Copycat ETFs: What is all the fuss about?

Tom Eckett

a man in a suit and tie

Last week, 

ETF Stream’s 

editor David Tuckwell highlighted 

concerns with how copycat ETFs

 were stifling innovation among the big issuers.

The process seems a relatively simple one. Smaller issuer launches innovative ETF and when it starts seeing some traction, the bigger player comes in and brings to market in a few weeks a matching product either tracking the same index or one very similar.

This problem is a particular issue in Europe as bigger issuers can leverage their distribution networks across the fragmented regions, something which a smaller player could struggle to do.

A good example of this is when ETF Securities launched its robotics and automation ETF (ROBO) in October 2014. BlackRock saw this gather significant assets, some $809m as at 18 June, and subsequently unveiled its version (RBOT) in 2016 which has gathered $2.5bn assets since launch.

The question is though whether this is a big deal and the answer is it very much depends on what side of the fence you sit on.

BlackRock I am sure would argue they are tracking a different index so are offering investors a slightly differentiated exposure at half the cost (0.40% versus 0.80%). This cost savings is massive for investors over the long term.

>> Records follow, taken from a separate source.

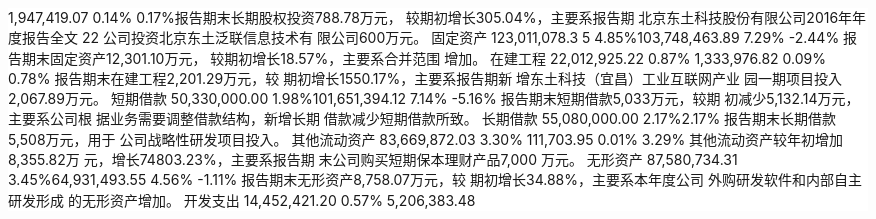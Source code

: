1,947,419.07
0.14%
0.17%报告期末长期股权投资788.78万元，
较期初增长305.04%，主要系报告期
北京东土科技股份有限公司2016年年度报告全文
22
公司投资北京东土泛联信息技术有
限公司600万元。
固定资产
123,011,078.3
5
4.85%103,748,463.89
7.29%
-2.44%
报告期末固定资产12,301.10万元，
较期初增长18.57%，主要系合并范围
增加。
在建工程
22,012,925.22
0.87%
1,333,976.82
0.09%
0.78%
报告期末在建工程2,201.29万元，较
期初增长1550.17%，主要系报告期新
增东土科技（宜昌）工业互联网产业
园一期项目投入2,067.89万元。
短期借款
50,330,000.00
1.98%101,651,394.12
7.14%
-5.16%
报告期末短期借款5,033万元，较期
初减少5,132.14万元，主要系公司根
据业务需要调整借款结构，新增长期
借款减少短期借款所致。
长期借款
55,080,000.00
2.17%2.17%
报告期末长期借款5,508万元，用于
公司战略性研发项目投入。
其他流动资产
83,669,872.03
3.30%
111,703.95
0.01%
3.29%
其他流动资产较年初增加8,355.82万
元，增长74803.23%，主要系报告期
末公司购买短期保本理财产品7,000
万元。
无形资产
87,580,734.31
3.45%64,931,493.55
4.56%
-1.11%
报告期末无形资产8,758.07万元，较
期初增长34.88%，主要系本年度公司
外购研发软件和内部自主研发形成
的无形资产增加。
开发支出
14,452,421.20
0.57%
5,206,383.48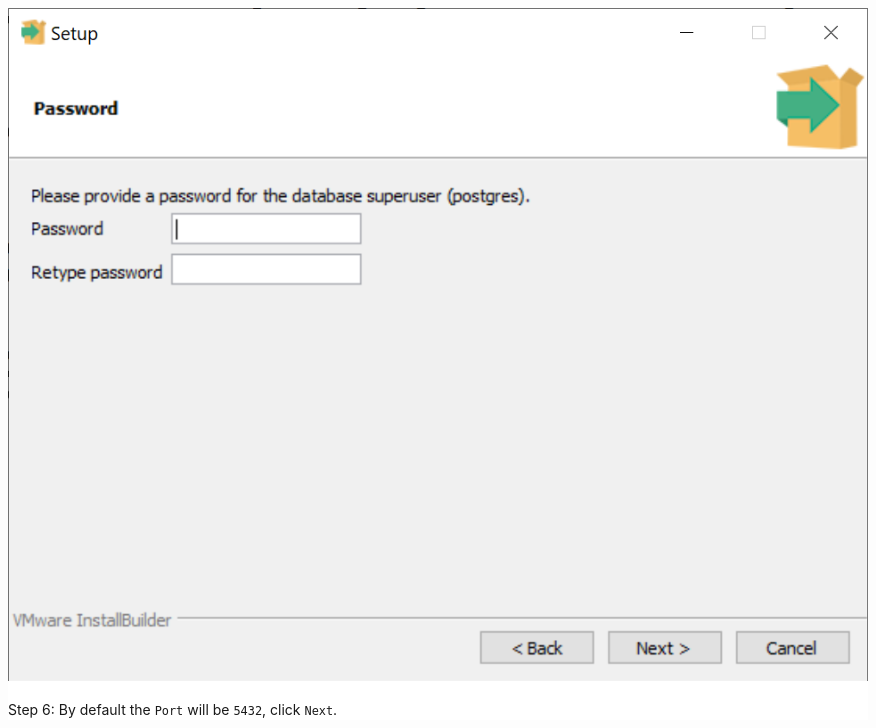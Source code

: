 ![image](./assets/Installation/Run_Installer_Windows_05.png)

Step 6: By default the `Port` will be `5432`, click `Next`.
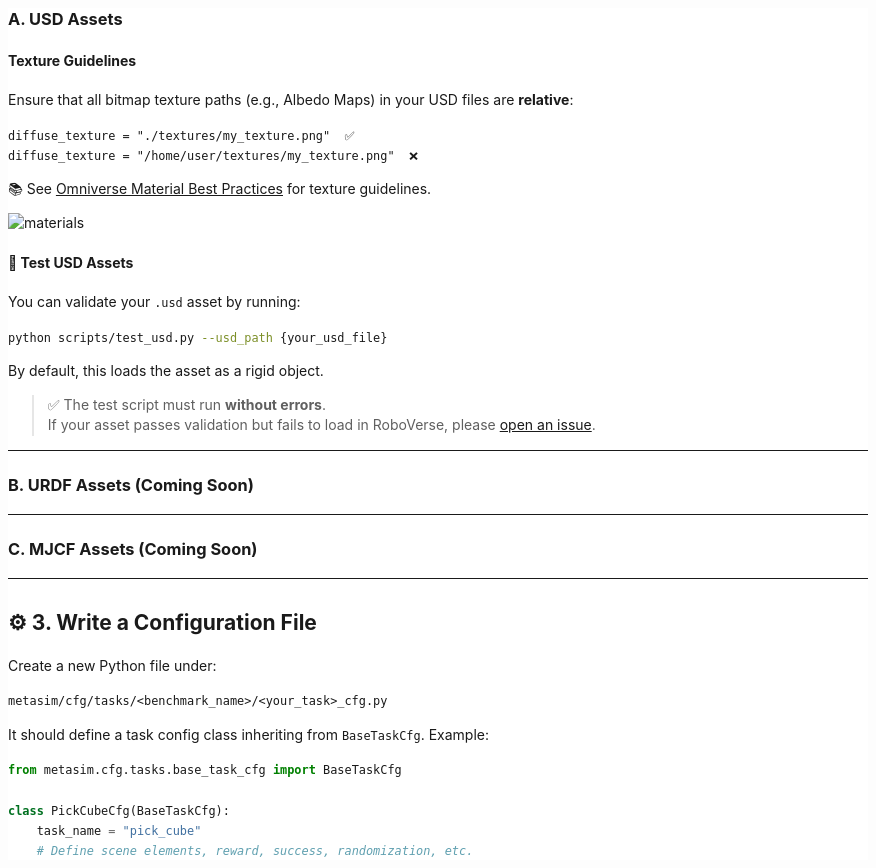 
### A. USD Assets 


#### Texture Guidelines

Ensure that all bitmap texture paths (e.g., Albedo Maps) in your USD files are **relative**:

```usd
diffuse_texture = "./textures/my_texture.png"  ✅
diffuse_texture = "/home/user/textures/my_texture.png"  ❌
```

📚 See [Omniverse Material Best Practices](https://docs.omniverse.nvidia.com/simready/latest/simready-asset-creation/material-best-practices.html) for texture guidelines.

![materials](./images/material.jpg)

#### 🧪 Test USD Assets

You can validate your `.usd` asset by running:

```bash
python scripts/test_usd.py --usd_path {your_usd_file}
```

By default, this loads the asset as a rigid object.

> ✅ The test script must run **without errors**.\
> If your asset passes validation but fails to load in RoboVerse, please [open an issue](https://github.com/RoboVerseOrg/RoboVerse/issues).

---

### B. URDF Assets (Coming Soon)

---

### C. MJCF Assets (Coming Soon)

---

## ⚙️ 3. Write a Configuration File 

Create a new Python file under:

```
metasim/cfg/tasks/<benchmark_name>/<your_task>_cfg.py
```

It should define a task config class inheriting from `BaseTaskCfg`. Example:

```python
from metasim.cfg.tasks.base_task_cfg import BaseTaskCfg

class PickCubeCfg(BaseTaskCfg):
    task_name = "pick_cube"
    # Define scene elements, reward, success, randomization, etc.
```
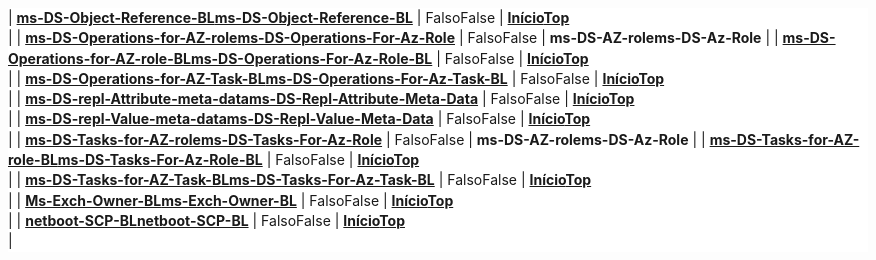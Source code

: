 | [<span data-ttu-id="4e3ec-285">**ms-DS-Object-Reference-BL**</span><span class="sxs-lookup"><span data-stu-id="4e3ec-285">**ms-DS-Object-Reference-BL**</span></span>](a-msds-objectreferencebl.md)               | <span data-ttu-id="4e3ec-286">Falso</span><span class="sxs-lookup"><span data-stu-id="4e3ec-286">False</span></span>     | [<span data-ttu-id="4e3ec-287">**Início**</span><span class="sxs-lookup"><span data-stu-id="4e3ec-287">**Top**</span></span>](c-top.md)<br/>                   |
| [<span data-ttu-id="4e3ec-288">**ms-DS-Operations-for-AZ-role**</span><span class="sxs-lookup"><span data-stu-id="4e3ec-288">**ms-DS-Operations-For-Az-Role**</span></span>](a-msds-operationsforazrole.md)          | <span data-ttu-id="4e3ec-289">Falso</span><span class="sxs-lookup"><span data-stu-id="4e3ec-289">False</span></span>     | <span data-ttu-id="4e3ec-290">**ms-DS-AZ-role**</span><span class="sxs-lookup"><span data-stu-id="4e3ec-290">**ms-DS-Az-Role**</span></span>                                 |
| [<span data-ttu-id="4e3ec-291">**ms-DS-Operations-for-AZ-role-BL**</span><span class="sxs-lookup"><span data-stu-id="4e3ec-291">**ms-DS-Operations-For-Az-Role-BL**</span></span>](a-msds-operationsforazrolebl.md)     | <span data-ttu-id="4e3ec-292">Falso</span><span class="sxs-lookup"><span data-stu-id="4e3ec-292">False</span></span>     | [<span data-ttu-id="4e3ec-293">**Início**</span><span class="sxs-lookup"><span data-stu-id="4e3ec-293">**Top**</span></span>](c-top.md)<br/>                   |
| [<span data-ttu-id="4e3ec-294">**ms-DS-Operations-for-AZ-Task-BL**</span><span class="sxs-lookup"><span data-stu-id="4e3ec-294">**ms-DS-Operations-For-Az-Task-BL**</span></span>](a-msds-operationsforaztaskbl.md)     | <span data-ttu-id="4e3ec-295">Falso</span><span class="sxs-lookup"><span data-stu-id="4e3ec-295">False</span></span>     | [<span data-ttu-id="4e3ec-296">**Início**</span><span class="sxs-lookup"><span data-stu-id="4e3ec-296">**Top**</span></span>](c-top.md)<br/>                   |
| [<span data-ttu-id="4e3ec-297">**ms-DS-repl-Attribute-meta-data**</span><span class="sxs-lookup"><span data-stu-id="4e3ec-297">**ms-DS-Repl-Attribute-Meta-Data**</span></span>](a-msds-replattributemetadata.md)      | <span data-ttu-id="4e3ec-298">Falso</span><span class="sxs-lookup"><span data-stu-id="4e3ec-298">False</span></span>     | [<span data-ttu-id="4e3ec-299">**Início**</span><span class="sxs-lookup"><span data-stu-id="4e3ec-299">**Top**</span></span>](c-top.md)<br/>                   |
| [<span data-ttu-id="4e3ec-300">**ms-DS-repl-Value-meta-data**</span><span class="sxs-lookup"><span data-stu-id="4e3ec-300">**ms-DS-Repl-Value-Meta-Data**</span></span>](a-msds-replvaluemetadata.md)              | <span data-ttu-id="4e3ec-301">Falso</span><span class="sxs-lookup"><span data-stu-id="4e3ec-301">False</span></span>     | [<span data-ttu-id="4e3ec-302">**Início**</span><span class="sxs-lookup"><span data-stu-id="4e3ec-302">**Top**</span></span>](c-top.md)<br/>                   |
| [<span data-ttu-id="4e3ec-303">**ms-DS-Tasks-for-AZ-role**</span><span class="sxs-lookup"><span data-stu-id="4e3ec-303">**ms-DS-Tasks-For-Az-Role**</span></span>](a-msds-tasksforazrole.md)                    | <span data-ttu-id="4e3ec-304">Falso</span><span class="sxs-lookup"><span data-stu-id="4e3ec-304">False</span></span>     | <span data-ttu-id="4e3ec-305">**ms-DS-AZ-role**</span><span class="sxs-lookup"><span data-stu-id="4e3ec-305">**ms-DS-Az-Role**</span></span>                                 |
| [<span data-ttu-id="4e3ec-306">**ms-DS-Tasks-for-AZ-role-BL**</span><span class="sxs-lookup"><span data-stu-id="4e3ec-306">**ms-DS-Tasks-For-Az-Role-BL**</span></span>](a-msds-tasksforazrolebl.md)               | <span data-ttu-id="4e3ec-307">Falso</span><span class="sxs-lookup"><span data-stu-id="4e3ec-307">False</span></span>     | [<span data-ttu-id="4e3ec-308">**Início**</span><span class="sxs-lookup"><span data-stu-id="4e3ec-308">**Top**</span></span>](c-top.md)<br/>                   |
| [<span data-ttu-id="4e3ec-309">**ms-DS-Tasks-for-AZ-Task-BL**</span><span class="sxs-lookup"><span data-stu-id="4e3ec-309">**ms-DS-Tasks-For-Az-Task-BL**</span></span>](a-msds-tasksforaztaskbl.md)               | <span data-ttu-id="4e3ec-310">Falso</span><span class="sxs-lookup"><span data-stu-id="4e3ec-310">False</span></span>     | [<span data-ttu-id="4e3ec-311">**Início**</span><span class="sxs-lookup"><span data-stu-id="4e3ec-311">**Top**</span></span>](c-top.md)<br/>                   |
| [<span data-ttu-id="4e3ec-312">**Ms-Exch-Owner-BL**</span><span class="sxs-lookup"><span data-stu-id="4e3ec-312">**ms-Exch-Owner-BL**</span></span>](a-ownerbl.md)                                       | <span data-ttu-id="4e3ec-313">Falso</span><span class="sxs-lookup"><span data-stu-id="4e3ec-313">False</span></span>     | [<span data-ttu-id="4e3ec-314">**Início**</span><span class="sxs-lookup"><span data-stu-id="4e3ec-314">**Top**</span></span>](c-top.md)<br/>                   |
| [<span data-ttu-id="4e3ec-315">**netboot-SCP-BL**</span><span class="sxs-lookup"><span data-stu-id="4e3ec-315">**netboot-SCP-BL**</span></span>](a-netbootscpbl.md)                                    | <span data-ttu-id="4e3ec-316">Falso</span><span class="sxs-lookup"><span data-stu-id="4e3ec-316">False</span></span>     | [<span data-ttu-id="4e3ec-317">**Início**</span><span class="sxs-lookup"><span data-stu-id="4e3ec-317">**Top**</span></span>](c-top.md)<br/>                   |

However, some might claim this is structurally a long-term issue for the European ETF market as the big players will simply get bigger while the smaller players will be shoved out which subsequently reduces competition.

Having success in Europe is hard enough – see BMO GAM – without having the big issuers copying your products. This could result in less asset managers launching an ETF range at the detriment to investor choice.

If the market wanted to tackle copycat ETFs, there are some solutions such as introducing a delay on the exchange so products have to wait a certain amount of time before launch or regulators could enforce some sort of rule.

However, as Athanasios Psarofagis, ETF analyst at Bloomberg Intelligence, who was named in ETF Stream’s Industry 30 2020, said: “Nothing can really be done about it, that is just the market and competition.”

It also brings into the argument the question about what constitutes intellectual property. Is Invesco’s decision to also track the MSCI Kuwait index six months after HANetf came to market with their ETF a problem on this point? I would argue no.

There is still a huge amount of room for ETF innovation in Europe. One only has to look at Tabula Investment Management’s line-up or First Trust’s Low Duration Global Government Bond UCITS ETF (FSOV) to see ETF issuers are offering differentiated tools for investors to incorporate within their portfolios.

So while copycatting on the surface may seem like a big issue, the ETF issuers that truly innovate will reap the benefit from a European market that is still some way off maturing.